“Take some Tylenol and get some sleep,” Dawson said. “You’re going to have a hell of a bruise tomorrow.”
Leo got out. He stood on the sidewalk as the flatbed pulled away with his Audi strapped to the back, the taillights shrinking until they turned the corner and were gone. His throat felt tight and his stomach churned as he realized he had no way of getting away if the voices in his head got too loud again. Back home, he could’ve called a rideshare, but here it was now walk or stay put.
His room at the Lakeside Inn was dark and too quiet. He dropped his keys on the nightstand and stood at the window without turning on the lights. The lighthouse photograph on the wall, the quilt on the bed, the AC humming at its usual frequency. Two more days, and he’d be in the apartment Gunnar had found him.
He smelled like the bar still. Cologne that wasn’t his, sweat, stale air. He stripped out of his clothes, hoping a hot shower would wash away the piling regrets he had over how his night went. A bruise was already forming on his chest from where the airbag had caught him.
He showered until the water ran cold, put on clean shorts, and got into bed. Stared at the ceiling. Thought about the bar, the guy who’d been right there and willing, and how he couldn’t even will his dick to be interested. The guy at the pool table who’d have happily followed Leo into a bathroom stall to blow him.
But then his mind drifted to Dawson’s hands on the winch controls, steady and sure, checking every connection. Thought about the quiet in the truck cab, and how comfortable it had been.
He rolled over and pressed his face into the pillow. His chest throbbed. In the morning, he’d call Phil, who would hopefully have news, and Leo would get out of this town and away from this man who hadn’t flirted with him, hadn’t touched him, hadn’t even been particularly friendly, yet still managed to ruin a perfectly good hookup from forty miles away.
Tomorrow.
Jonesy pickedhim up at seven the next morning in a Jeep that smelled like cheap body spray and stale french fries. Leo had texted the team group chat at six, asking for a ride, no details, justcar trouble, anyone going past the Lakeside Inn?Jonesy had responded with a thumbs-up emoji, three fire emojis, and the message:Say less, bud, I gotchu.
“Dude,” Jonesy said as Leo climbed in. “What happened to the Audi?”
“Deer.”
“Oh shit. You okay?”
“I’m fine. Car’s not.”
“Where is it?”
“Wyatt’s Garage.”
Jonesy hummed and nodded. “Those guys are solid. Dawson’ll probably be the one who works on it. That dude’s a whizz when it comes to cars. My buddy brought in a Camaro that three other shops couldn’t figure out, and Dawson had it running in less than a week.”
Leo looked out the window. “Good to know.”
The Icehouse hit him with a wall of cold air when he walked in, and for the first time in days, something in his chest loosened. He laced up and hit the ice. His edges were sharp, his hands were quick, and the puck felt right on his blade. His first shot went bar-down with a crack that echoed off the empty seats. For two minutes, nothing else existed.
Then Coach Deluca blew the whistle, the drills started, and Leo was back to being the new guy.
“Vargas, you’re with Walsh and Novak. Two-on-ones, far end.”
Carter nodded at him when he skated over. Novo didn’t. Leo set up on the wing and waited for the first rep, and when Carter fed him the puck, he one-timed it past the cone without thinking. Clean. Instinctive.

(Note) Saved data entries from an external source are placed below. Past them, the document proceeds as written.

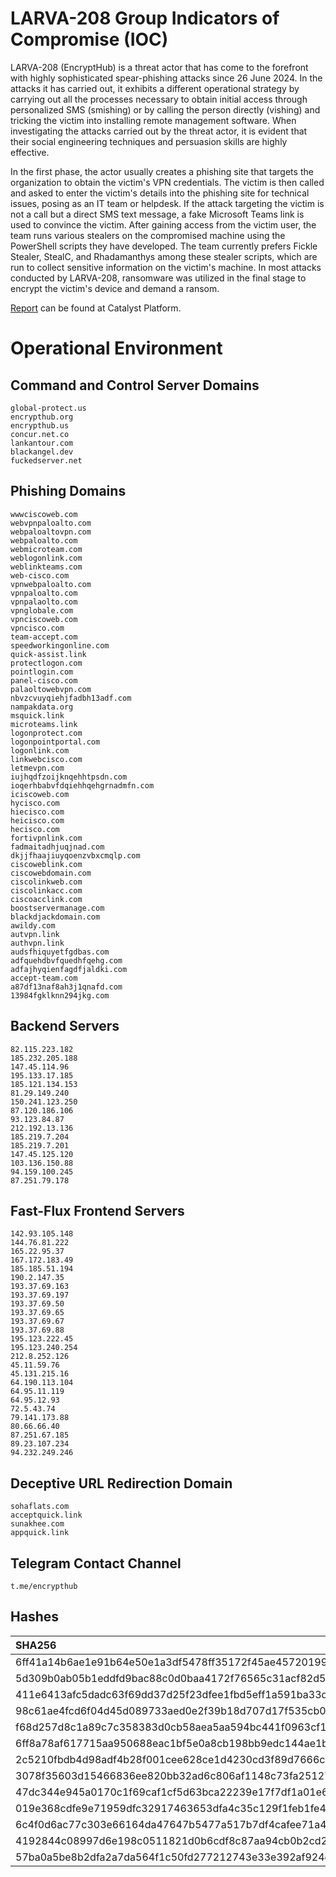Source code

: # LARVA-208 Group Indicators of Compromise (IOC)

LARVA-208 (EncryptHub) is a threat actor that has come to the forefront with highly sophisticated spear-phishing attacks since 26 June 2024. In the attacks it has carried out, it exhibits a different operational strategy by carrying out all the processes necessary to obtain initial access through personalized SMS (smishing) or by calling the person directly (vishing) and tricking the victim into installing remote management software. When investigating the attacks carried out by the threat actor, it is evident that their social engineering techniques and persuasion skills are highly effective.

In the first phase, the actor usually creates a phishing site that targets the organization to obtain the victim's VPN credentials. The victim is then called and asked to enter the victim's details into the phishing site for technical issues, posing as an IT team or helpdesk. If the attack targeting the victim is not a call but a direct SMS text message, a fake Microsoft Teams link is used to convince the victim. After gaining access from the victim user, the team runs various stealers on the compromised machine using the PowerShell scripts they have developed. The team currently prefers Fickle Stealer, StealC, and Rhadamanthys among these stealer scripts, which are run to collect sensitive information on the victim's machine. In most attacks conducted by LARVA-208, ransomware was utilized in the final stage to encrypt the victim's device and demand a ransom.

[Report](https://catalyst.prodaft.com/public/report/larva-208) can be found at Catalyst Platform.

# Operational Environment

## Command and Control Server Domains
```
global-protect.us
encrypthub.org
encrypthub.us
concur.net.co
lankantour.com
blackangel.dev
fuckedserver.net
```

## Phishing Domains
```
wwwciscoweb.com
webvpnpaloalto.com
webpaloaltovpn.com
webpaloalto.com
webmicroteam.com
weblogonlink.com
weblinkteams.com
web-cisco.com
vpnwebpaloalto.com
vpnpaloalto.com
vpnpalaolto.com
vpnglobale.com
vpnciscoweb.com
vpncisco.com
team-accept.com
speedworkingonline.com
quick-assist.link
protectlogon.com
pointlogin.com
panel-cisco.com
palaoltowebvpn.com
nbvzcvuyqiehjfadbh13adf.com
nampakdata.org
msquick.link
microteams.link
logonprotect.com
logonpointportal.com
logonlink.com
linkwebcisco.com
letmevpn.com
iujhqdfzoijknqehhtpsdn.com
ioqerhbabvfdqiehhqehgrnadmfn.com
iciscoweb.com
hycisco.com
hiecisco.com
heicisco.com
hecisco.com
fortivpnlink.com
fadmaitadhjuqjnad.com
dkjjfhaajiuyqoenzvbxcmqlp.com
ciscoweblink.com
ciscowebdomain.com
ciscolinkweb.com
ciscolinkacc.com
ciscoacclink.com
boostservermanage.com
blackdjackdomain.com
awildy.com
autvpn.link
authvpn.link
audsfhiquyetfgdbas.com
adfquehdbvfquedhfqehg.com
adfajhyqienfagdfjaldki.com
accept-team.com
a87df13naf8ah3j1qnafd.com
13984fgklknn294jkg.com
```

## Backend Servers
```
82.115.223.182
185.232.205.188
147.45.114.96
195.133.17.185
185.121.134.153
81.29.149.240
150.241.123.250
87.120.186.106
93.123.84.87
212.192.13.136
185.219.7.204
185.219.7.201
147.45.125.120
103.136.150.88
94.159.100.245
87.251.79.178
```

## Fast-Flux Frontend Servers
```
142.93.105.148
144.76.81.222
165.22.95.37
167.172.183.49
185.185.51.194
190.2.147.35
193.37.69.163
193.37.69.197
193.37.69.50
193.37.69.65
193.37.69.67
193.37.69.88
195.123.222.45
195.123.240.254
212.8.252.126
45.11.59.76
45.131.215.16
64.190.113.104
64.95.11.119
64.95.12.93
72.5.43.74
79.141.173.88
80.66.66.40
87.251.67.185
89.23.107.234
94.232.249.246
```

## Deceptive URL Redirection Domain
```
sohaflats.com
acceptquick.link
sunakhee.com
appquick.link
```
## Telegram Contact Channel
```
t.me/encrypthub
```

## Hashes
| SHA256                                                           |
| :--------------------------------------------------------------- |
| 6ff41a14b6ae1e91b64e50e1a3df5478ff35172f45ae45720199bd353645b0a9 |
| 5d309b0ab05b1eddfd9bac88c0d0baa4172f76565c31acf82d59da885c3f6c38 |
| 411e6413afc5dadc63f69dd37d25f23dfee1fbd5eff1a591ba33dfc38ca5a4fd |
| 98c61ae4fcd6f04d45d089733aed0e2f39b18d707d17f535cb07891f8f1b9f62 |
| f68d257d8c1a89c7c358383d0cb58aea5aa594bc441f0963cf1881bf4ef46640 |
| 6ff8a78af617715aa950688eac1bf5e0a8cb198bb9edc144ae1b9c87445b2333 |
| 2c5210fbdb4d98adf4b28f001cee628ce1d4230cd3f89d7666c0ca5a03fd0cef |
| 3078f35603d15466836ee820bb32ad6c806af1148c73fa251273f00c7528af76 |
| 47dc344e945a0170c1f69caf1cf5d63bca22239e17f7df1a01e6235484fa0593 |
| 019e368cdfe9e71959dfc32917463653dfa4c35c129f1feb1fe492187d46a22a | 
| 6c4f0d6ac77c303e66164da47647b5477a517b7df4cafee71a4753df07300603 |
| 4192844c08997d6e198c0511821d0b6cdf8c87aa94cb0b2cd249c114e2c75bb6 |
| 57ba0a5be8b2dfa2a7da564f1c50fd277212743e33e392af924da6eeb997e5db |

“Nice hands,” Carter said.
Leo almost said something back, but Carter was already resetting, already calling the next play, and the window closed before Leo found the words. That kept happening. He’d catch the edge of a conversation, almost step into it, and then hesitate a beat too long. By the time he opened his mouth, the guys had moved on.
During a water break, Jonesy skated up and sprayed ice on his skates. “Nice mitts, Vargas. Save some for the season.”

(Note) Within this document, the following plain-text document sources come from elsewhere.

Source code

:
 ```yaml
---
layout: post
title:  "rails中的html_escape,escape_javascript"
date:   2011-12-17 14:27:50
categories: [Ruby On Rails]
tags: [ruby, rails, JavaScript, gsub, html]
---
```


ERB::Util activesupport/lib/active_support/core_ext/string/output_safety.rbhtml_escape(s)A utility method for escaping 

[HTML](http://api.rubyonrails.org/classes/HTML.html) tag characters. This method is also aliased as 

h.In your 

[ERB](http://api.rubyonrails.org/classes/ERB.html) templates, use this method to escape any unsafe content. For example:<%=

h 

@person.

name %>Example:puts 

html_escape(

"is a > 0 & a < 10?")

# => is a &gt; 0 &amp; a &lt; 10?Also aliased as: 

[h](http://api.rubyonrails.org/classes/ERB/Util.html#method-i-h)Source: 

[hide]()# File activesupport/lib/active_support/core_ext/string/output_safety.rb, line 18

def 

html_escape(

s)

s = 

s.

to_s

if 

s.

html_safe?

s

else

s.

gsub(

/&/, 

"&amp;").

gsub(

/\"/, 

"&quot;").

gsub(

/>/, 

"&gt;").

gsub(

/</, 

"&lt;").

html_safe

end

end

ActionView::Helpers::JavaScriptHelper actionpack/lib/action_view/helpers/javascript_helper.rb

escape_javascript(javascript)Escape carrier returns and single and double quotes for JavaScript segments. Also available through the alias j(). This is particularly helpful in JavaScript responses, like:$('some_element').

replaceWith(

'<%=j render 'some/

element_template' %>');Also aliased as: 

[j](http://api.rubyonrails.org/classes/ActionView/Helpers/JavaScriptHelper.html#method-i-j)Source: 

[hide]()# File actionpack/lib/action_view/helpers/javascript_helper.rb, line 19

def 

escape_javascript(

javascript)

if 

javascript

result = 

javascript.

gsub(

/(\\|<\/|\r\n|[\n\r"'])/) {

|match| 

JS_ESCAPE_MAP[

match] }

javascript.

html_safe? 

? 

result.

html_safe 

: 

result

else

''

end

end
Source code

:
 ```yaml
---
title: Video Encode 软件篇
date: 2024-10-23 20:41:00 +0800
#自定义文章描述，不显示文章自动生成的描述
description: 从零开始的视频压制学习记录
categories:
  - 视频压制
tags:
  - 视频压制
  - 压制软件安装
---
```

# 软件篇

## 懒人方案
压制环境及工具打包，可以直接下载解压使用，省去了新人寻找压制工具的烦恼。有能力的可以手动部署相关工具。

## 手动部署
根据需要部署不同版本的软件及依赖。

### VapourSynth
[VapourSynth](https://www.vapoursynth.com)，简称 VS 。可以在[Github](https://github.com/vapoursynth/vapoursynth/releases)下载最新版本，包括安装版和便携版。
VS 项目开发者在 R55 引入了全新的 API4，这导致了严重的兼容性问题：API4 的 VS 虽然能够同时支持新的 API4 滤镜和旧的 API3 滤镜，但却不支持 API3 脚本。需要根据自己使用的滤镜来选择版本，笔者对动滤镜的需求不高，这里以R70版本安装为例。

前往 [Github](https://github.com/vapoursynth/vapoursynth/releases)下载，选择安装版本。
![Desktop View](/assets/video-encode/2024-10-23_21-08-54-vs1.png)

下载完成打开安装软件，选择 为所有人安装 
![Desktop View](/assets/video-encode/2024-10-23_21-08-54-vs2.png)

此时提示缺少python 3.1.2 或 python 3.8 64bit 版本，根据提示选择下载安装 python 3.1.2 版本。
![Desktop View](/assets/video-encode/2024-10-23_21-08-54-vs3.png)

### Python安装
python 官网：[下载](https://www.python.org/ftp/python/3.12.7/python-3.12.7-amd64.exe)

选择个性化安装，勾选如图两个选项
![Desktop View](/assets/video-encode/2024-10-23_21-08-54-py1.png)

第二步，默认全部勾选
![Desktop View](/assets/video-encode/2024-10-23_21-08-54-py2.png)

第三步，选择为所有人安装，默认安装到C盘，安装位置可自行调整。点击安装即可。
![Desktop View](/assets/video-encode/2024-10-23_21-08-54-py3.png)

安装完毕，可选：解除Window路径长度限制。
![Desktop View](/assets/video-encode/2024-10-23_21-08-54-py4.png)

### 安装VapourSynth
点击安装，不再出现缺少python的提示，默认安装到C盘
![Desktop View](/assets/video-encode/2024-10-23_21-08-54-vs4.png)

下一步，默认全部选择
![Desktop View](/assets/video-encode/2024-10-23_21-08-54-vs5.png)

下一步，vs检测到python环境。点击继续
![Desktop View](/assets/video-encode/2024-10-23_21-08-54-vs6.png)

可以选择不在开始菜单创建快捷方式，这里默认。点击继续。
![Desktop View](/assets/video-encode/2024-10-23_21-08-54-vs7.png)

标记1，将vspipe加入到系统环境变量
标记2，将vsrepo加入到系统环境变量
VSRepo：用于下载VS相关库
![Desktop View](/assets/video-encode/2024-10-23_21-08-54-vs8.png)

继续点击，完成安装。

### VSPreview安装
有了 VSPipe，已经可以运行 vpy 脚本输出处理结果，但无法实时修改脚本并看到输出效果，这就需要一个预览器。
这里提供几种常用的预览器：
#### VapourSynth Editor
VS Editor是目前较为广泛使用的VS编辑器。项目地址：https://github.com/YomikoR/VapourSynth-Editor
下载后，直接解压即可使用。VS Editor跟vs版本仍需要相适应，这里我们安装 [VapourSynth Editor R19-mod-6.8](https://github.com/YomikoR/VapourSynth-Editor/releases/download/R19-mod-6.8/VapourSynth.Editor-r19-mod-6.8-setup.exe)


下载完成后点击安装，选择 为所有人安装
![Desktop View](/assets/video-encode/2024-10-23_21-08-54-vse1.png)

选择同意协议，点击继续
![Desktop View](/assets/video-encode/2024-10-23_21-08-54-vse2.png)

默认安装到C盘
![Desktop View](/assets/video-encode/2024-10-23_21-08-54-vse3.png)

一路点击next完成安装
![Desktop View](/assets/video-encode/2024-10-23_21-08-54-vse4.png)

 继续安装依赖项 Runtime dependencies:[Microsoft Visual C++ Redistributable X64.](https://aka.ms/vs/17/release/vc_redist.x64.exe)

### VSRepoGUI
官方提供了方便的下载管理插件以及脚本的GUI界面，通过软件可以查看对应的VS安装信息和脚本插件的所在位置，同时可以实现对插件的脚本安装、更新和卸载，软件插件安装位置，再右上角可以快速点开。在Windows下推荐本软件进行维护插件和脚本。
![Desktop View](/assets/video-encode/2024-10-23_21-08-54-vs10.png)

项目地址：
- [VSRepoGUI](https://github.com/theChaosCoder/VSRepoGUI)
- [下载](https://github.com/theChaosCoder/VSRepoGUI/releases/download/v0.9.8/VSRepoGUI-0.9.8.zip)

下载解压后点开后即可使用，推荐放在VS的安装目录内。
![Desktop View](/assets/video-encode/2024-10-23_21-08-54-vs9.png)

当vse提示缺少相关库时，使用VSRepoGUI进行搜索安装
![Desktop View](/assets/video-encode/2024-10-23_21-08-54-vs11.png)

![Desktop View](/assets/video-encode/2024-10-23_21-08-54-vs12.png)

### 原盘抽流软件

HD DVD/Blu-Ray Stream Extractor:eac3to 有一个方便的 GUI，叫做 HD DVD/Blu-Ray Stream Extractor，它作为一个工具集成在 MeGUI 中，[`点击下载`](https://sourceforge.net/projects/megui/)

“Just making sure you know what you’re working with.”
Jonesy grinned. “Oh, we know.” He skated off before Leo could figure out if that was acceptance or criticism.
Deluca ran them through breakouts next, and Leo read the play two moves ahead, trying to get a feel for his new line. Carter called for the puck along the boards, and Leo hit him in stride, tape-to-tape. But the next rep, Carter cut back instead of driving wide, and Leo was already gone, streaking to where the play should have been. The puck hit the boards behind him.

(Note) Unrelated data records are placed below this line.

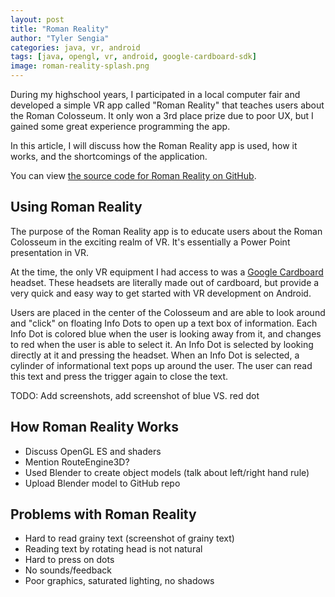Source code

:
 ```yaml
---
layout: post
title: "Roman Reality"
author: "Tyler Sengia"
categories: java, vr, android
tags: [java, opengl, vr, android, google-cardboard-sdk]
image: roman-reality-splash.png
---
```


During my highschool years, I participated in a local computer fair and developed a simple VR app called "Roman Reality" that teaches users about the Roman Colosseum. It only won a 3rd place prize due to poor UX, but I gained some great experience programming the app.  

In this article, I will discuss how the Roman Reality app is used, how it works, and the shortcomings of the application.  

You can view [the source code for Roman Reality on GitHub](https://github.com/tsengia/Roman-Reality).  

## Using Roman Reality
The purpose of the Roman Reality app is to educate users about the Roman Colosseum in the exciting realm of VR. It's essentially a Power Point presentation in VR.  

At the time, the only VR equipment I had access to was a [Google Cardboard](https://developers.google.com/cardboard/) headset. These headsets are literally made out of cardboard, but provide a very quick and easy way to get started with VR development on Android.

Users are placed in the center of the Colosseum and are able to look around and "click" on floating Info Dots to open up a text box of information. Each Info Dot is colored blue when the user is looking away from it, and changes to red when the user is able to select it. An Info Dot is selected by looking directly at it and pressing the headset. When an Info Dot is selected, a cylinder of informational text pops up around the user. The user can read this text and press the trigger again to close the text.  

TODO: Add screenshots, add screenshot of blue VS. red dot

## How Roman Reality Works
- Discuss OpenGL ES and shaders
- Mention RouteEngine3D?
- Used Blender to create object models (talk about left/right hand rule)
- Upload Blender model to GitHub repo

## Problems with Roman Reality
- Hard to read grainy text (screenshot of grainy text)
- Reading text by rotating head is not natural
- Hard to press on dots
- No sounds/feedback
- Poor graphics, saturated lighting, no shadows
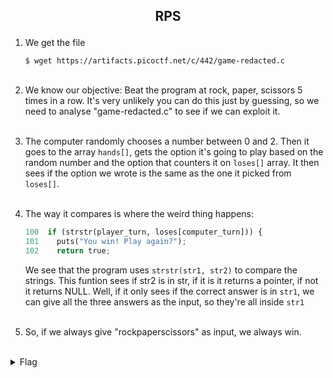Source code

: ## <p style="text-align: center;">RPS</p>

<ol>
    <li>
    We get the file

    $ wget https://artifacts.picoctf.net/c/442/game-redacted.c
</li>
<br/>
    <li>
    We know our objective: Beat the program at rock, paper, scissors 5 times in a row. It's very unlikely you can do this just by guessing, so we need to analyse "game-redacted.c" to see if we can exploit it.
</li>
<br/>
    <li>
    
The computer randomly chooses a number between 0 and 2. Then it goes to the array ```hands[]```, gets the option it's going to play based on the random number and the option that counters it on ```loses[]``` array. It then sees if the option we wrote is the same as the one it picked from ```loses[]```.
</li>
<br/>
    <li>
    The way it compares is where the weird thing happens:

```py
100  if (strstr(player_turn, loses[computer_turn])) {
101    puts("You win! Play again?");
102    return true;
```

We see that the program uses ```strstr(str1, str2)``` to compare the strings. This funtion sees if str2 is in str, if it is it returns a pointer, if not it returns NULL. Well, if it only sees if the correct answer is in ```str1```, we can give all the three answers as the input, so they're all inside ```str1```
</li>
<br/>
    <li>
    So, if we always give "rockpaperscissors" as input, we always win.
</li>
</ol>
<br/>
<details>
    <summary> Flag </summary>
    
    picoCTF{50M3_3X7R3M3_1UCK_58F0F41B}
</details>
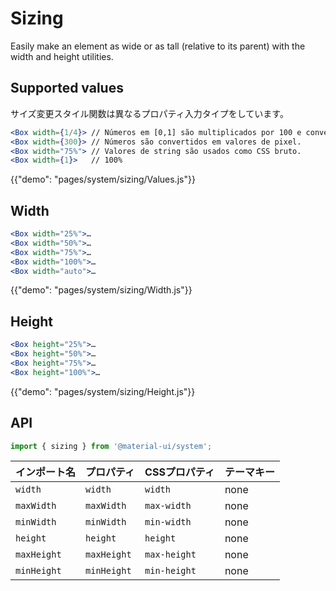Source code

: # Sizing

<p class="description">Easily make an element as wide or as tall (relative to its parent) with the width and height utilities.</p>

## Supported values

サイズ変更スタイル関数は異なるプロパティ入力タイプをしています。

```jsx
<Box width={1/4}> // Números em [0,1] são multiplicados por 100 e convertido em % valores.
<Box width={300}> // Números são convertidos em valores de pixel.
<Box width="75%"> // Valores de string são usados como CSS bruto.
<Box width={1}>   // 100%
```

{{"demo": "pages/system/sizing/Values.js"}}

## Width

```jsx
<Box width="25%">…
<Box width="50%">…
<Box width="75%">…
<Box width="100%">…
<Box width="auto">…
```

{{"demo": "pages/system/sizing/Width.js"}}

## Height

```jsx
<Box height="25%">…
<Box height="50%">…
<Box height="75%">…
<Box height="100%">…
```

{{"demo": "pages/system/sizing/Height.js"}}

## API

```js
import { sizing } from '@material-ui/system';
```

| インポート名      | プロパティ       | CSSプロパティ     | テーマキー |
|:----------- |:----------- |:------------ |:----- |
| `width`     | `width`     | `width`      | none  |
| `maxWidth`  | `maxWidth`  | `max-width`  | none  |
| `minWidth`  | `minWidth`  | `min-width`  | none  |
| `height`    | `height`    | `height`     | none  |
| `maxHeight` | `maxHeight` | `max-height` | none  |
| `minHeight` | `minHeight` | `min-height` | none  |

“Vargas!” Deluca’s voice carried across the ice. “You’re not running a solo act. Read your linemates, not just the ice.”
Leo circled back. Novo glanced at him, not hostile, just trying to figure out where Leo fit in a system that worked well without him.
At the tractor pull, Leo drifted to the edges. He could feel it happening here too. The difference was that here, people were trying to pull him in. He just didn’t trust it yet.